→ EXERCISE DETAILS
Print every entry word for word, but omit the pictures.

-- GIVEN RECORDS follows --

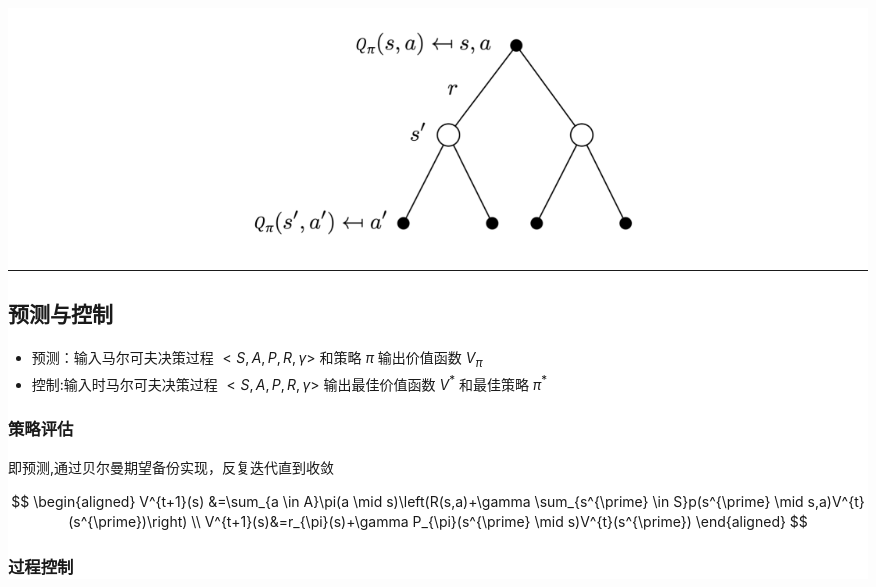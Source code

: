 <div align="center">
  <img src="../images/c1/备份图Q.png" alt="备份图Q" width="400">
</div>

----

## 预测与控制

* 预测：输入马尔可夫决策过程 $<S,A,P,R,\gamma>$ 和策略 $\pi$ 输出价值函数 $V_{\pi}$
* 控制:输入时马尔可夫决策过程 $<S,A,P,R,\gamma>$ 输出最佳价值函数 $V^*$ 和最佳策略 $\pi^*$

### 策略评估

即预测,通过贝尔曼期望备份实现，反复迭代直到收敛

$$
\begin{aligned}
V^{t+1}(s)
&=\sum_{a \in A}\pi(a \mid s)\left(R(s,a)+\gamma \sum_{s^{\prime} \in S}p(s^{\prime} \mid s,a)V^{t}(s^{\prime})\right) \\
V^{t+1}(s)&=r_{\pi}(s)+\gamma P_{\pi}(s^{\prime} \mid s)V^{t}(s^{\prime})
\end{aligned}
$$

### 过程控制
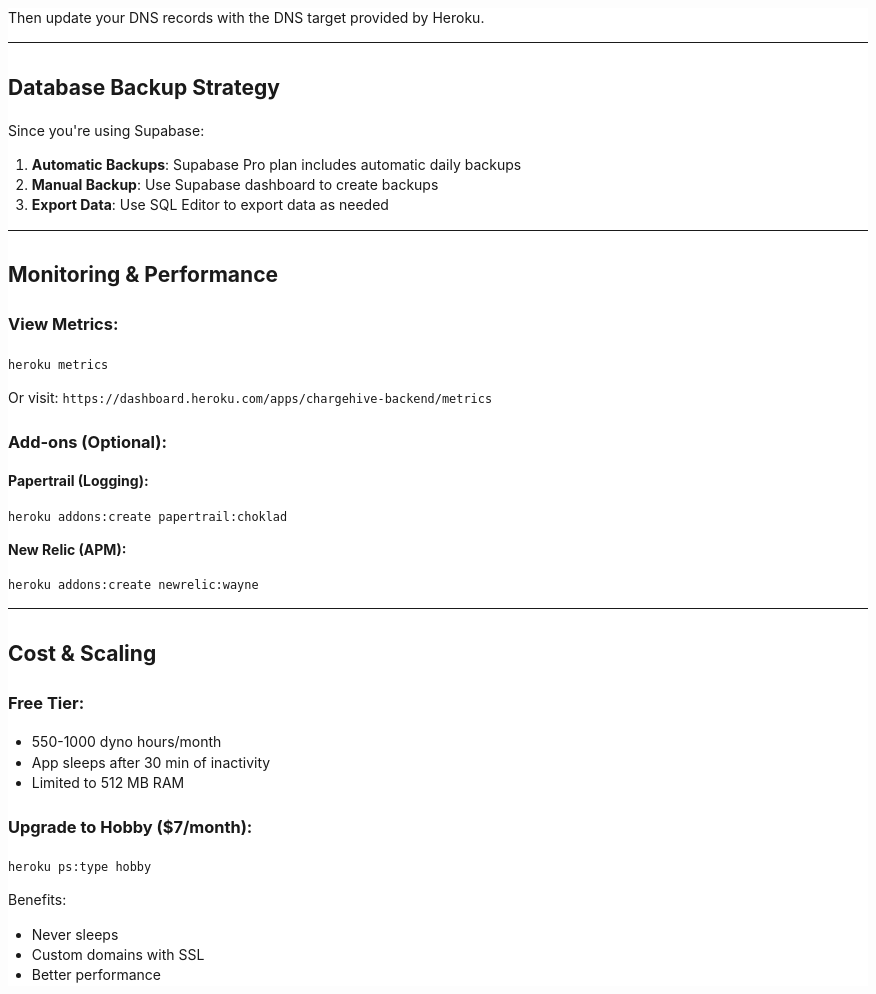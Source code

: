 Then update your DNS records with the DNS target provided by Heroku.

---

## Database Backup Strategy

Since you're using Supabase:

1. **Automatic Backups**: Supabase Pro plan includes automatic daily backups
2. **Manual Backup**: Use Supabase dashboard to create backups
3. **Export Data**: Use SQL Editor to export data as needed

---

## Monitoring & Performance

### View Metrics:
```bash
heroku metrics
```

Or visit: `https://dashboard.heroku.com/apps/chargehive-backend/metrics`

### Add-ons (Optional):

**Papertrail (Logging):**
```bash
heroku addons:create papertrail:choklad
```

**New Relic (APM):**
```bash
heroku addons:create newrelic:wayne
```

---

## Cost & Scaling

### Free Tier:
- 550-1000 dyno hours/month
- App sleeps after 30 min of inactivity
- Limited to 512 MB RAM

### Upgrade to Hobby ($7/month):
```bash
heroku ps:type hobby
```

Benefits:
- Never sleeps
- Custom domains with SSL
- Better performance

-- GIVEN RECORDS concluded --

→ OUTPUT OF THE EXERCISE
Source code

: <div align="center">
  <img src="../images/c1/备份图Q.png" alt="备份图Q" width="400">
</div>

----

## 预测与控制

* 预测：输入马尔可夫决策过程 $<S,A,P,R,\gamma>$ 和策略 $\pi$ 输出价值函数 $V_{\pi}$
* 控制:输入时马尔可夫决策过程 $<S,A,P,R,\gamma>$ 输出最佳价值函数 $V^*$ 和最佳策略 $\pi^*$

### 策略评估

即预测,通过贝尔曼期望备份实现，反复迭代直到收敛

$$
\begin{aligned}
V^{t+1}(s)
&=\sum_{a \in A}\pi(a \mid s)\left(R(s,a)+\gamma \sum_{s^{\prime} \in S}p(s^{\prime} \mid s,a)V^{t}(s^{\prime})\right) \\
V^{t+1}(s)&=r_{\pi}(s)+\gamma P_{\pi}(s^{\prime} \mid s)V^{t}(s^{\prime})
\end{aligned}
$$

### 过程控制
Source code

: Then update your DNS records with the DNS target provided by Heroku.

---

## Database Backup Strategy

Since you're using Supabase:

1. **Automatic Backups**: Supabase Pro plan includes automatic daily backups
2. **Manual Backup**: Use Supabase dashboard to create backups
3. **Export Data**: Use SQL Editor to export data as needed

---

## Monitoring & Performance

### View Metrics:
```bash
heroku metrics
```

Or visit: `https://dashboard.heroku.com/apps/chargehive-backend/metrics`

### Add-ons (Optional):

**Papertrail (Logging):**
```bash
heroku addons:create papertrail:choklad
```

**New Relic (APM):**
```bash
heroku addons:create newrelic:wayne
```

---

## Cost & Scaling

### Free Tier:
- 550-1000 dyno hours/month
- App sleeps after 30 min of inactivity
- Limited to 512 MB RAM

### Upgrade to Hobby ($7/month):
```bash
heroku ps:type hobby
```

Benefits:
- Never sleeps
- Custom domains with SSL
- Better performance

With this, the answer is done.